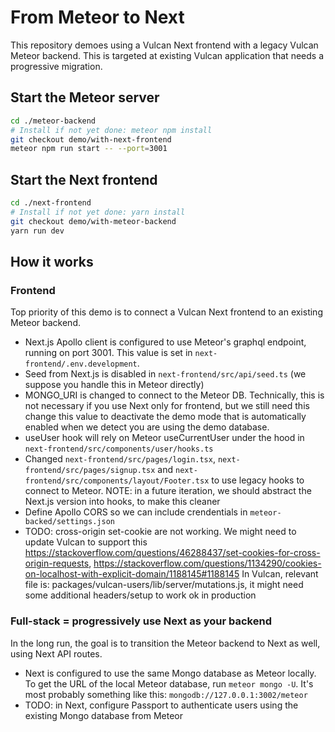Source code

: # From Meteor to Next

This repository demoes using a Vulcan Next frontend with a legacy Vulcan Meteor backend.
This is targeted at existing Vulcan application that needs a progressive migration.

## Start the Meteor server

```sh
cd ./meteor-backend
# Install if not yet done: meteor npm install
git checkout demo/with-next-frontend
meteor npm run start -- --port=3001
```

## Start the Next frontend

```sh
cd ./next-frontend
# Install if not yet done: yarn install
git checkout demo/with-meteor-backend
yarn run dev
```

## How it works

### Frontend

Top priority of this demo is to connect a Vulcan Next frontend to an existing Meteor backend.

- Next.js Apollo client is configured to use Meteor's graphql endpoint, running on port 3001. This value is set in `next-frontend/.env.development`.
- Seed from Next.js is disabled in `next-frontend/src/api/seed.ts` (we suppose you handle this in Meteor directly)
- MONGO_URI is changed to connect to the Meteor DB. Technically, this is not necessary if you use Next only for frontend, but we still need this change this value to deactivate the demo mode that is automatically enabled when we detect you are using the demo database.
- useUser hook  will rely on Meteor useCurrentUser under the hood in `next-frontend/src/components/user/hooks.ts`
- Changed `next-frontend/src/pages/login.tsx`, `next-frontend/src/pages/signup.tsx` and `next-frontend/src/components/layout/Footer.tsx` to use legacy hooks to connect to Meteor. NOTE: in a future iteration, we should abstract the Next.js version into hooks, to make this cleaner
- Define Apollo CORS so we can include crendentials in `meteor-backed/settings.json`
- TODO: cross-origin set-cookie are not working. We might need to update Vulcan to support this https://stackoverflow.com/questions/46288437/set-cookies-for-cross-origin-requests, https://stackoverflow.com/questions/1134290/cookies-on-localhost-with-explicit-domain/1188145#1188145
In Vulcan, relevant file is: packages/vulcan-users/lib/server/mutations.js, it might need some additional headers/setup to work ok in production


### Full-stack = progressively use Next as your backend

In the long run, the goal is to transition the Meteor backend to Next as well, using Next API routes.

- Next is configured to use the same Mongo database as Meteor locally. To get the URL of the local Meteor database, run `meteor mongo -U`. It's most probably something like this: `mongodb://127.0.0.1:3002/meteor`
- TODO: in Next, configure Passport to authenticate users using the existing Mongo database from Meteor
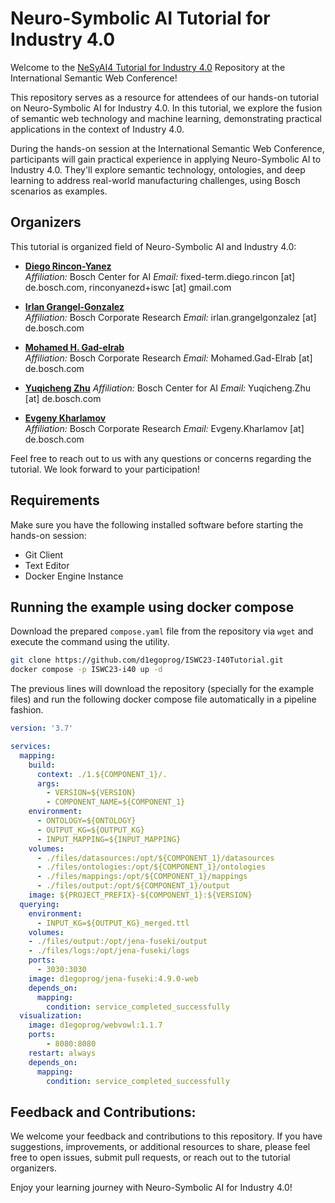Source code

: # Neuro-Symbolic AI Tutorial for Industry 4.0

Welcome to the [NeSyAI4 Tutorial for Industry 4.0](https://sites.google.com/view/nesyai4-2023/home) Repository at the International Semantic Web Conference!

This repository serves as a resource for attendees of our hands-on tutorial on Neuro-Symbolic AI for Industry 4.0. In this tutorial, we explore the fusion of semantic web technology and machine learning, demonstrating practical applications in the context of Industry 4.0.

During the hands-on session at the International Semantic Web Conference, participants will gain practical experience in applying Neuro-Symbolic AI to Industry 4.0. They'll explore semantic technology, ontologies, and deep learning to address real-world manufacturing challenges, using Bosch scenarios as examples.

## Organizers

This tutorial is organized field of Neuro-Symbolic AI and Industry 4.0:

- **[Diego Rincon-Yanez](https://d1egoprog.co)**  
  *Affiliation:* Bosch Center for AI 
  *Email:* fixed-term.diego.rincon \[at\] de.bosch.com, rinconyanezd+iswc \[at\] gmail.com 

- **[Irlan Grangel-Gonzalez](https://www.linkedin.com/in/dr-irlan-grangel-gonzalez/)**    
*Affiliation:* Bosch Corporate Research
*Email:* irlan.grangelgonzalez \[at\] de.bosch.com

- **[Mohamed H. Gad-elrab](https://www.linkedin.com/in/gadelrab/)**    
*Affiliation:* Bosch Corporate Research
*Email:* Mohamed.Gad-Elrab \[at\]  de.bosch.com

- **[Yuqicheng Zhu](https://www.linkedin.com/in/yuqicheng-zhu-531658161/)**
*Affiliation:* Bosch Center for AI
*Email:* Yuqicheng.Zhu \[at\] de.bosch.com

- **[Evgeny Kharlamov](https://www.linkedin.com/in/evgeny-kharlamov-98721a7/)**    
*Affiliation:* Bosch Corporate Research
*Email:* Evgeny.Kharlamov \[at\]  de.bosch.com

Feel free to reach out to us with any questions or concerns regarding the tutorial. We look forward to your participation!

## Requirements

Make sure you have the following installed software before starting the hands-on session:

- Git Client
- Text Editor
- Docker Engine Instance

## Running the example using docker compose

Download the prepared `compose.yaml` file from the repository via `wget` and execute the command using the utility.

``` BASH
git clone https://github.com/d1egoprog/ISWC23-I40Tutorial.git
docker compose -p ISWC23-i40 up -d
```

The previous lines will download the repository (specially for the example files) and run the following docker compose file automatically in a pipeline fashion.

``` YAML
version: '3.7'

services:
  mapping:
    build: 
      context: ./1.${COMPONENT_1}/.
      args:
        - VERSION=${VERSION}
        - COMPONENT_NAME=${COMPONENT_1}
    environment:
      - ONTOLOGY=${ONTOLOGY}
      - OUTPUT_KG=${OUTPUT_KG}
      - INPUT_MAPPING=${INPUT_MAPPING}
    volumes:
      - ./files/datasources:/opt/${COMPONENT_1}/datasources
      - ./files/ontologies:/opt/${COMPONENT_1}/ontologies
      - ./files/mappings:/opt/${COMPONENT_1}/mappings
      - ./files/output:/opt/${COMPONENT_1}/output
    image: ${PROJECT_PREFIX}-${COMPONENT_1}:${VERSION}
  querying:
    environment:
      - INPUT_KG=${OUTPUT_KG}_merged.ttl
    volumes:
    - ./files/output:/opt/jena-fuseki/output
    - ./files/logs:/opt/jena-fuseki/logs
    ports:
      - 3030:3030
    image: d1egoprog/jena-fuseki:4.9.0-web
    depends_on:
      mapping:
        condition: service_completed_successfully
  visualization:
    image: d1egoprog/webvowl:1.1.7
    ports:
        - 8080:8080
    restart: always
    depends_on:
      mapping:
        condition: service_completed_successfully
```

## Feedback and Contributions:

We welcome your feedback and contributions to this repository. If you have suggestions, improvements, or additional resources to share, please feel free to open issues, submit pull requests, or reach out to the tutorial organizers.

Enjoy your learning journey with Neuro-Symbolic AI for Industry 4.0!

═══

Verbatim copy with pictures excluded: write out the records above in full.

Source code

: # From Meteor to Next

This repository demoes using a Vulcan Next frontend with a legacy Vulcan Meteor backend.
This is targeted at existing Vulcan application that needs a progressive migration.

## Start the Meteor server

```sh
cd ./meteor-backend
# Install if not yet done: meteor npm install
git checkout demo/with-next-frontend
meteor npm run start -- --port=3001
```

## Start the Next frontend

```sh
cd ./next-frontend
# Install if not yet done: yarn install
git checkout demo/with-meteor-backend
yarn run dev
```

## How it works

### Frontend

Top priority of this demo is to connect a Vulcan Next frontend to an existing Meteor backend.

- Next.js Apollo client is configured to use Meteor's graphql endpoint, running on port 3001. This value is set in `next-frontend/.env.development`.
- Seed from Next.js is disabled in `next-frontend/src/api/seed.ts` (we suppose you handle this in Meteor directly)
- MONGO_URI is changed to connect to the Meteor DB. Technically, this is not necessary if you use Next only for frontend, but we still need this change this value to deactivate the demo mode that is automatically enabled when we detect you are using the demo database.
- useUser hook  will rely on Meteor useCurrentUser under the hood in `next-frontend/src/components/user/hooks.ts`
- Changed `next-frontend/src/pages/login.tsx`, `next-frontend/src/pages/signup.tsx` and `next-frontend/src/components/layout/Footer.tsx` to use legacy hooks to connect to Meteor. NOTE: in a future iteration, we should abstract the Next.js version into hooks, to make this cleaner
- Define Apollo CORS so we can include crendentials in `meteor-backed/settings.json`
- TODO: cross-origin set-cookie are not working. We might need to update Vulcan to support this https://stackoverflow.com/questions/46288437/set-cookies-for-cross-origin-requests, https://stackoverflow.com/questions/1134290/cookies-on-localhost-with-explicit-domain/1188145#1188145
In Vulcan, relevant file is: packages/vulcan-users/lib/server/mutations.js, it might need some additional headers/setup to work ok in production


### Full-stack = progressively use Next as your backend

In the long run, the goal is to transition the Meteor backend to Next as well, using Next API routes.

- Next is configured to use the same Mongo database as Meteor locally. To get the URL of the local Meteor database, run `meteor mongo -U`. It's most probably something like this: `mongodb://127.0.0.1:3002/meteor`
- TODO: in Next, configure Passport to authenticate users using the existing Mongo database from Meteor
Source code

: # Neuro-Symbolic AI Tutorial for Industry 4.0

Welcome to the [NeSyAI4 Tutorial for Industry 4.0](https://sites.google.com/view/nesyai4-2023/home) Repository at the International Semantic Web Conference!

This repository serves as a resource for attendees of our hands-on tutorial on Neuro-Symbolic AI for Industry 4.0. In this tutorial, we explore the fusion of semantic web technology and machine learning, demonstrating practical applications in the context of Industry 4.0.

During the hands-on session at the International Semantic Web Conference, participants will gain practical experience in applying Neuro-Symbolic AI to Industry 4.0. They'll explore semantic technology, ontologies, and deep learning to address real-world manufacturing challenges, using Bosch scenarios as examples.

## Organizers

This tutorial is organized field of Neuro-Symbolic AI and Industry 4.0:

- **[Diego Rincon-Yanez](https://d1egoprog.co)**  
  *Affiliation:* Bosch Center for AI 
  *Email:* fixed-term.diego.rincon \[at\] de.bosch.com, rinconyanezd+iswc \[at\] gmail.com 

- **[Irlan Grangel-Gonzalez](https://www.linkedin.com/in/dr-irlan-grangel-gonzalez/)**    
*Affiliation:* Bosch Corporate Research
*Email:* irlan.grangelgonzalez \[at\] de.bosch.com

- **[Mohamed H. Gad-elrab](https://www.linkedin.com/in/gadelrab/)**    
*Affiliation:* Bosch Corporate Research
*Email:* Mohamed.Gad-Elrab \[at\]  de.bosch.com

- **[Yuqicheng Zhu](https://www.linkedin.com/in/yuqicheng-zhu-531658161/)**
*Affiliation:* Bosch Center for AI
*Email:* Yuqicheng.Zhu \[at\] de.bosch.com

- **[Evgeny Kharlamov](https://www.linkedin.com/in/evgeny-kharlamov-98721a7/)**    
*Affiliation:* Bosch Corporate Research
*Email:* Evgeny.Kharlamov \[at\]  de.bosch.com

Feel free to reach out to us with any questions or concerns regarding the tutorial. We look forward to your participation!

## Requirements

Make sure you have the following installed software before starting the hands-on session:

- Git Client
- Text Editor
- Docker Engine Instance

## Running the example using docker compose

Download the prepared `compose.yaml` file from the repository via `wget` and execute the command using the utility.

``` BASH
git clone https://github.com/d1egoprog/ISWC23-I40Tutorial.git
docker compose -p ISWC23-i40 up -d
```

The previous lines will download the repository (specially for the example files) and run the following docker compose file automatically in a pipeline fashion.

``` YAML
version: '3.7'

services:
  mapping:
    build: 
      context: ./1.${COMPONENT_1}/.
      args:
        - VERSION=${VERSION}
        - COMPONENT_NAME=${COMPONENT_1}
    environment:
      - ONTOLOGY=${ONTOLOGY}
      - OUTPUT_KG=${OUTPUT_KG}
      - INPUT_MAPPING=${INPUT_MAPPING}
    volumes:
      - ./files/datasources:/opt/${COMPONENT_1}/datasources
      - ./files/ontologies:/opt/${COMPONENT_1}/ontologies
      - ./files/mappings:/opt/${COMPONENT_1}/mappings
      - ./files/output:/opt/${COMPONENT_1}/output
    image: ${PROJECT_PREFIX}-${COMPONENT_1}:${VERSION}
  querying:
    environment:
      - INPUT_KG=${OUTPUT_KG}_merged.ttl
    volumes:
    - ./files/output:/opt/jena-fuseki/output
    - ./files/logs:/opt/jena-fuseki/logs
    ports:
      - 3030:3030
    image: d1egoprog/jena-fuseki:4.9.0-web
    depends_on:
      mapping:
        condition: service_completed_successfully
  visualization:
    image: d1egoprog/webvowl:1.1.7
    ports:
        - 8080:8080
    restart: always
    depends_on:
      mapping:
        condition: service_completed_successfully
```

## Feedback and Contributions:

We welcome your feedback and contributions to this repository. If you have suggestions, improvements, or additional resources to share, please feel free to open issues, submit pull requests, or reach out to the tutorial organizers.

Enjoy your learning journey with Neuro-Symbolic AI for Industry 4.0!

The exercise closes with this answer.